Your instructions: Which lines below include the string "consume"? Please show each one.
---------- Material provided ----------
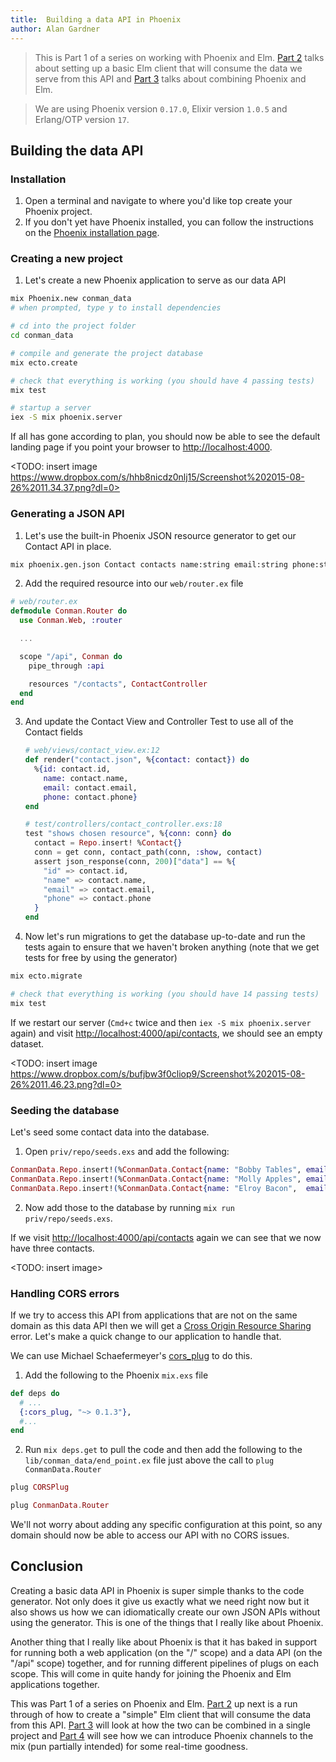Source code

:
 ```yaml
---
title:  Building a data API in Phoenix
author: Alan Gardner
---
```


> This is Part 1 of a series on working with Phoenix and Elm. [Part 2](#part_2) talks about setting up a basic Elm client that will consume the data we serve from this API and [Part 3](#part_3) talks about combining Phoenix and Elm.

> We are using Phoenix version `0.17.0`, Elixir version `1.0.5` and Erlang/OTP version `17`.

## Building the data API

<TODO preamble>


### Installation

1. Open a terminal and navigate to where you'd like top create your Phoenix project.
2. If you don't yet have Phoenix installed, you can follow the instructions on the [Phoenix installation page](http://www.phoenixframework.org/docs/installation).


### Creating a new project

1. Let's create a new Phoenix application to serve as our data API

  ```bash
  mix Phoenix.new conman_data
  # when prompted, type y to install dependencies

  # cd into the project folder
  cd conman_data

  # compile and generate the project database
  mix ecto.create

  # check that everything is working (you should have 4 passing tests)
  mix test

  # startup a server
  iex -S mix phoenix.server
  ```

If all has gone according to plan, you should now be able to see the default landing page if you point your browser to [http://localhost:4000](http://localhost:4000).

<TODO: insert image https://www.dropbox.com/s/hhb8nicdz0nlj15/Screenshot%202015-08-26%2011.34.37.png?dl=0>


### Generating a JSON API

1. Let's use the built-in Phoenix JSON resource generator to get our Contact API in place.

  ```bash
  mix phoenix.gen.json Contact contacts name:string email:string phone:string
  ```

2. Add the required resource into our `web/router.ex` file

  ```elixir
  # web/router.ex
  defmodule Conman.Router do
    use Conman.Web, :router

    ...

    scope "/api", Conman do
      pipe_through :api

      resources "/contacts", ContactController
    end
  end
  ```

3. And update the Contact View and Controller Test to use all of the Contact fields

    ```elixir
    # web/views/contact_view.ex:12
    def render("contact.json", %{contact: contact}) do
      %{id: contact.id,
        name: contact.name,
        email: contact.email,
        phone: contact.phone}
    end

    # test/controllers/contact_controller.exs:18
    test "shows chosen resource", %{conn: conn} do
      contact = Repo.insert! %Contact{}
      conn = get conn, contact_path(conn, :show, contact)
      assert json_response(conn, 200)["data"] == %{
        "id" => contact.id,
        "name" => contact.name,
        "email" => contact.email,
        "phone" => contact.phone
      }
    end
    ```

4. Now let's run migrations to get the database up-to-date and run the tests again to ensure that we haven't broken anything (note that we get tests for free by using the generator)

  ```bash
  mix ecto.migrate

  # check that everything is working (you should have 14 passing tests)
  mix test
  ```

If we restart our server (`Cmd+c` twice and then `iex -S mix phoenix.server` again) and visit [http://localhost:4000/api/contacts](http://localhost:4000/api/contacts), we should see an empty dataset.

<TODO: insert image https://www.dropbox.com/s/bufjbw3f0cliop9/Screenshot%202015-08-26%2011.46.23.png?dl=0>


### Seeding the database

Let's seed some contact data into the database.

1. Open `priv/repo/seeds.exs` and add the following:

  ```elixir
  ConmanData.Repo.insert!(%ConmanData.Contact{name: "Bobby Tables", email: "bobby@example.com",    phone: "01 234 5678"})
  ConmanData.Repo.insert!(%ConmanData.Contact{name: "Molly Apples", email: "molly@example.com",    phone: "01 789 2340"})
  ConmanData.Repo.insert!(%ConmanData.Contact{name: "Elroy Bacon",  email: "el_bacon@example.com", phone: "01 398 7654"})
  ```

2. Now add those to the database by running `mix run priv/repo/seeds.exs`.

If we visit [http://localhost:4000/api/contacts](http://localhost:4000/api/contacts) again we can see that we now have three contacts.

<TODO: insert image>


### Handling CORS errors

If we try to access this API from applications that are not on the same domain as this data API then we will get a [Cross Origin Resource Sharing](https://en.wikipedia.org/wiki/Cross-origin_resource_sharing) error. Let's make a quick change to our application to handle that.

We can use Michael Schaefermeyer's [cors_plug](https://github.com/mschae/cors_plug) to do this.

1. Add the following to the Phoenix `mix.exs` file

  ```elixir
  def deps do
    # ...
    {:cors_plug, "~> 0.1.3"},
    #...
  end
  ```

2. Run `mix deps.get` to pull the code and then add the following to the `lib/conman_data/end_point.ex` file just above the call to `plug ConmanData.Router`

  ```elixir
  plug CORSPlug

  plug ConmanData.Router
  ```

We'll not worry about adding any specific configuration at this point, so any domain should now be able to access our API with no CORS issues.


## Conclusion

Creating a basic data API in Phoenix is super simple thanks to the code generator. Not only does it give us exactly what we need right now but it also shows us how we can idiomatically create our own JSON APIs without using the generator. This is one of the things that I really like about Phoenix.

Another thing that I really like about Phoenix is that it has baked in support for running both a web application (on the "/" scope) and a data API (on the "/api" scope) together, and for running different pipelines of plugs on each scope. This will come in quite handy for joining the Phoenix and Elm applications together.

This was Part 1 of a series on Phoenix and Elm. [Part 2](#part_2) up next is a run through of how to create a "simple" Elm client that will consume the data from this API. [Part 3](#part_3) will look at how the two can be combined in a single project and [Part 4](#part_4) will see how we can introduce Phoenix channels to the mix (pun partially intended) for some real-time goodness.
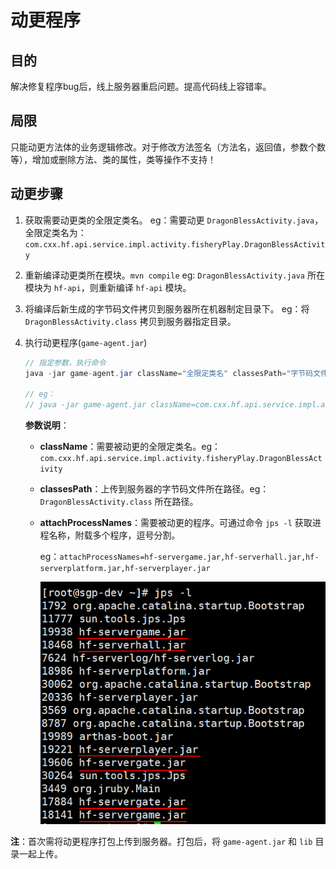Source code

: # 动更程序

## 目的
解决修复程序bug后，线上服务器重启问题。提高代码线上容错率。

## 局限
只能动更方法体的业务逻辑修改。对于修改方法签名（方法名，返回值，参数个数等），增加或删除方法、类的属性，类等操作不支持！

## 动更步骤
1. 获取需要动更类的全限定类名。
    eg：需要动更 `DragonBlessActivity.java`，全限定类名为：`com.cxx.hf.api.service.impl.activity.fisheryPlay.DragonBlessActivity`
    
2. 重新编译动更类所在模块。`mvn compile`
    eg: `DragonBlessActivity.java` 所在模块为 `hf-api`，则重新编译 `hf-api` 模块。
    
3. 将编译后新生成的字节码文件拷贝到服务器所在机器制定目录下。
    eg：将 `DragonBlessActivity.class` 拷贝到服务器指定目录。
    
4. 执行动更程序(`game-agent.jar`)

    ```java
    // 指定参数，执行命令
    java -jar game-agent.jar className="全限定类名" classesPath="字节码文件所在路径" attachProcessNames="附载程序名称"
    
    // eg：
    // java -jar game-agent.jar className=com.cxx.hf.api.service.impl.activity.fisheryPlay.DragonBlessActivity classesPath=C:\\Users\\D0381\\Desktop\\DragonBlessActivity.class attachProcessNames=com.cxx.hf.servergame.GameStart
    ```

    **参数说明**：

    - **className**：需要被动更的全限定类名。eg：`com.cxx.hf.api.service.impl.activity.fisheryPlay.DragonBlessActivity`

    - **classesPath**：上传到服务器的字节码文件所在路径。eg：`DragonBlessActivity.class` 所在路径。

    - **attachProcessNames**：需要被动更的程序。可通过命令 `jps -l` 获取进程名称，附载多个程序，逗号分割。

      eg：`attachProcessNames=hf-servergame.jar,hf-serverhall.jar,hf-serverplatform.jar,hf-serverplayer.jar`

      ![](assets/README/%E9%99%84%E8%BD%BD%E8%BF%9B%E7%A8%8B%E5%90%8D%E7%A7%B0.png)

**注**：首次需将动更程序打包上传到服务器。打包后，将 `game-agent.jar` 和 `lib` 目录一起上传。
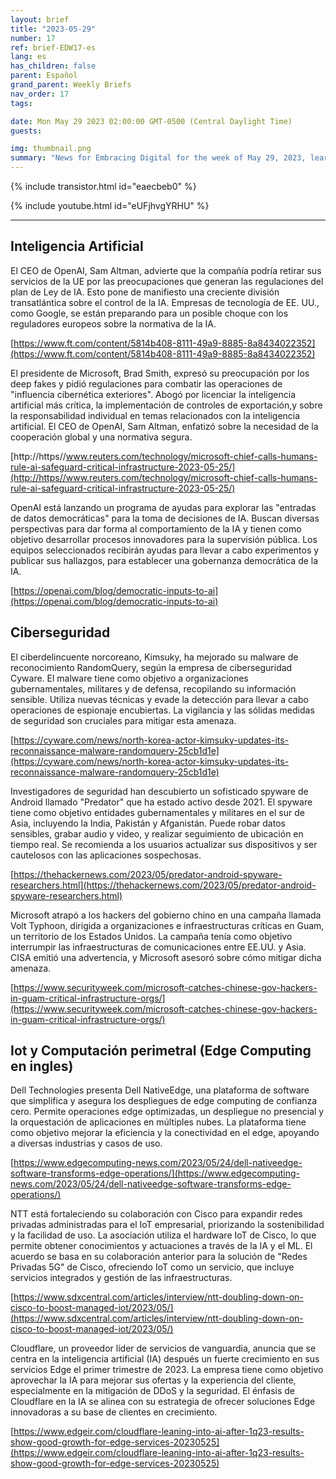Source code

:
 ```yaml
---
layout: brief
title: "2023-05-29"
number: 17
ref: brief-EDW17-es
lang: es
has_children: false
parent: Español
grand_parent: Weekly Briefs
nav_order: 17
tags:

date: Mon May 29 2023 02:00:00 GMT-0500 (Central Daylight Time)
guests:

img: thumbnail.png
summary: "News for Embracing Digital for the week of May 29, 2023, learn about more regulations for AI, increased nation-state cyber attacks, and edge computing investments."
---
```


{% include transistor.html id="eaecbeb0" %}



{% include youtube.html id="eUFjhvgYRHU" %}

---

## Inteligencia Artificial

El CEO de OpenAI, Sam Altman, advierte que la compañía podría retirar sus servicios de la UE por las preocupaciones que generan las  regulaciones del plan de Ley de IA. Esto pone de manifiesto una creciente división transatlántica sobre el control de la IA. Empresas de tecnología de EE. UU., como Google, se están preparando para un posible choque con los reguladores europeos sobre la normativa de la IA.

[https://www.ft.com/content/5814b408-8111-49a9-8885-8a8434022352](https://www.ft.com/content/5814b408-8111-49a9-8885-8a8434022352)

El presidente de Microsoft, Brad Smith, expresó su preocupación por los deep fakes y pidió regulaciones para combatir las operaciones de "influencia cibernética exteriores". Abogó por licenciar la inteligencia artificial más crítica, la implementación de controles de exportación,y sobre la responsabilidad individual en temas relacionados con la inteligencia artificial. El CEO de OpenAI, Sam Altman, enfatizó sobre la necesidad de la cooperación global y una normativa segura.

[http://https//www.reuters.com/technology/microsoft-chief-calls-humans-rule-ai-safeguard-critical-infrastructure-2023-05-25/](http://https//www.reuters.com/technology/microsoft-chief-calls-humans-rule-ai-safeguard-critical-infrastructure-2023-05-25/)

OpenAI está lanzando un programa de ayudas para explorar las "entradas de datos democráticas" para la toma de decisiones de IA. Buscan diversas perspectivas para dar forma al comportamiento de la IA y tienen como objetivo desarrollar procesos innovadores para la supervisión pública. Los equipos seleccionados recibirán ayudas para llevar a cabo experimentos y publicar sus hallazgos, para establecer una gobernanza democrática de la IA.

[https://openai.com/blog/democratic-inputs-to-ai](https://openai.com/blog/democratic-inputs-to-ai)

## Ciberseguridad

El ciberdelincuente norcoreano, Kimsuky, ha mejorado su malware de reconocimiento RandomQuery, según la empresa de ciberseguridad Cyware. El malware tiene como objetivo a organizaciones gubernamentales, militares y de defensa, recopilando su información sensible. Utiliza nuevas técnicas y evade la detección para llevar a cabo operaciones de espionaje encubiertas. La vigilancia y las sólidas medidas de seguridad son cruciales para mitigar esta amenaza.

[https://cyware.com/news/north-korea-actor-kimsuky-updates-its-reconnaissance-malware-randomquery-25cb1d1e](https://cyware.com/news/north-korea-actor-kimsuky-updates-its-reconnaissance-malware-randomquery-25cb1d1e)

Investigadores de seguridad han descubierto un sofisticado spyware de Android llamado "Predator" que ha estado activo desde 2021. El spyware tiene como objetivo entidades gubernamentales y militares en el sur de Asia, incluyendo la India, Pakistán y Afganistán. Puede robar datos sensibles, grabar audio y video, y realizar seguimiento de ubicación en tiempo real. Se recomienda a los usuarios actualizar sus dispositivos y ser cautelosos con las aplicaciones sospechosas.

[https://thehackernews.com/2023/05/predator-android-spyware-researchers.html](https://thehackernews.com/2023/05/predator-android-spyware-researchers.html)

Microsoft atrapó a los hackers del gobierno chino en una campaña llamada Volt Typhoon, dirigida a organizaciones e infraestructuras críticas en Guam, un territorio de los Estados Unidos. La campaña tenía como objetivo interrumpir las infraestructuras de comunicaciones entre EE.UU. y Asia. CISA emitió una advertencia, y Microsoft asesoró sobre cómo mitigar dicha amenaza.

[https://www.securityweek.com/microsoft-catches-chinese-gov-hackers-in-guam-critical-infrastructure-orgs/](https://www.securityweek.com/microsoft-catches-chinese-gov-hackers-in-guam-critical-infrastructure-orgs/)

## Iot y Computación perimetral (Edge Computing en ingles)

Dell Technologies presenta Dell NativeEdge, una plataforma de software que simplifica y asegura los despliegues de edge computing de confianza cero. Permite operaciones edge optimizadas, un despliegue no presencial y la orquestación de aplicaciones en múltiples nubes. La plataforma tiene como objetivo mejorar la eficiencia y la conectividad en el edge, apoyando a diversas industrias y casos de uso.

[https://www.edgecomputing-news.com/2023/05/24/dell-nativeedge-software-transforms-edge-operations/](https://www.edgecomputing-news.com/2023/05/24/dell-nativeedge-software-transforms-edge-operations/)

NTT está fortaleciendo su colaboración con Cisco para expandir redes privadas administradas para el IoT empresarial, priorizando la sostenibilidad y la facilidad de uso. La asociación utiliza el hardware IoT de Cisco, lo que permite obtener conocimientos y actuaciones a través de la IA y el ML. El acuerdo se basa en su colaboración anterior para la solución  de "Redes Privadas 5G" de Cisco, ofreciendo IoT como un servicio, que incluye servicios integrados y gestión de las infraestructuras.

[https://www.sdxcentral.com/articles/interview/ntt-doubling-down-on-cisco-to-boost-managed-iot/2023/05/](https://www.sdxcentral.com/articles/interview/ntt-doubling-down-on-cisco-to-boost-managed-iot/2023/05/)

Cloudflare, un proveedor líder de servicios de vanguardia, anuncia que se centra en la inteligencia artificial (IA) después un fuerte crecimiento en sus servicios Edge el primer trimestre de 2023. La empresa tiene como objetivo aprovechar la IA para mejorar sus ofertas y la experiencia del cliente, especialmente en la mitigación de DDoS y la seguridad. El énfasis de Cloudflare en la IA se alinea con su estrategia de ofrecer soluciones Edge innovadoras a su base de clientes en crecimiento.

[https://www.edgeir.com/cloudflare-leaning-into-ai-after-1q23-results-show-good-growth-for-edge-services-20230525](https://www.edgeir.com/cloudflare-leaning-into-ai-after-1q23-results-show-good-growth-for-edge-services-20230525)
----------
Solution to this problem:
> This is Part 1 of a series on working with Phoenix and Elm. [Part 2](#part_2) talks about setting up a basic Elm client that will consume the data we serve from this API and [Part 3](#part_3) talks about combining Phoenix and Elm.
This was Part 1 of a series on Phoenix and Elm. [Part 2](#part_2) up next is a run through of how to create a "simple" Elm client that will consume the data from this API. [Part 3](#part_3) will look at how the two can be combined in a single project and [Part 4](#part_4) will see how we can introduce Phoenix channels to the mix (pun partially intended) for some real-time goodness.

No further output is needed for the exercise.